PROPER HAFROSHAS TERUMAH: FIT TO BE TITHED?

Outline of the Beis HaVaad Parsha Shiur on Parshas Ki Savo

Given by Rav Yosef Jacobowitz

לא עברתי ממצותיך ולא שכחתי

“I did not transgress any of your mitzvos and I did not forget” (Devarim 26:13)

Rashi includes three halachos of teruma/maser in “transgressing your mitzvos”:

Not separating from:

  • one type of produce on another (min al she’eino mino)
  • the newer year’s produce on an older year’s produce (chadash al yashan)
  • produce detached from the ground on produce still growing in the ground (talush al hamechubar) and vice-versa

 

This seems to indicate they are really one halacha, with one fundamental principle, as we will see in the examples below.

Mishna (Terumos 1:5): One may not be mafrish (separate) from yashan on chadash or vice-versa.

  • Rash (and others): The source of this is from the words shana b’shana (Devarim 14:22), produce for each year must have tithes taken only from that year’s produce.
  • Rambam (Perush HaMishnayos): Source is from “vharemosem mimenu” (Bamidbar 18:26), “you shall raise from it,” the same min must be used, and produce from different years is apparently considered like different minim.
  • Gemara (Bechoros 53b): Kol chelev yitzhar v’chol chelev tirosh, etc. (Bamidbar 18:12), “all of the choice of the oil and all of the choice of the wine,” the repetition of chelev teaches that one cannot separate from one min on another.

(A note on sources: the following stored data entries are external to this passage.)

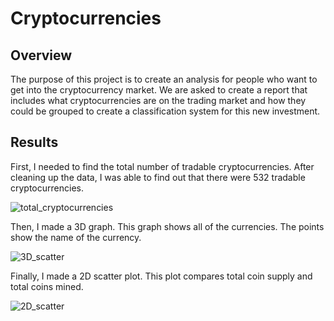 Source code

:# Cryptocurrencies
## Overview
The purpose of this project is to create an analysis for people who want to get into the cryptocurrency market. We are asked to create a report that includes what cryptocurrencies are on the trading market and how they could be grouped to create a classification system for this new investment.

## Results
First, I needed to find the total number of tradable cryptocurrencies. After cleaning up the data, I was able to find out that there were 532 tradable cryptocurrencies. 

![total_cryptocurrencies](https://user-images.githubusercontent.com/80054925/126084712-600d7f49-1183-4ca9-af0e-2c8b9bae89fd.png)

Then, I made a 3D graph. This graph shows all of the currencies. The points show the name of the currency. 

![3D_scatter](https://user-images.githubusercontent.com/80054925/126084790-c48b454b-5349-40e2-9950-b5238e116258.png)

Finally, I made a 2D scatter plot. This plot compares total coin supply and total coins mined. 

![2D_scatter](https://user-images.githubusercontent.com/80054925/126084895-0b226e22-43fb-465a-bef3-f17eff64f3b3.png)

How can the Rambam argue with the Gemara’s source of not separating for min al she’eino mino

Two possible answers:

  • The Gemara shows only that chelev, tirosh etc. are considered two different minim.
  • The source that one may not separate tithes from one min on a different min according to Rambam is the word mimenu

 

Rambam (Hilchos Terumos 5:2): One may not separate teruma from one min on another based on the pasuk kadagan min hagoren vchameleah min hayakev” (Bamidbar 18:27), which mentions grains (goren) separately from wine (yakev).

  • Mahari Kurkos: Isn’t that also against the pasuk quoted by the Gemara above?
  • Perhaps they are considered different entities, but the source that min al eino mino is not valid is from the Rambam’s pasuk here (or the one quoted in the Perush HaMishnayos).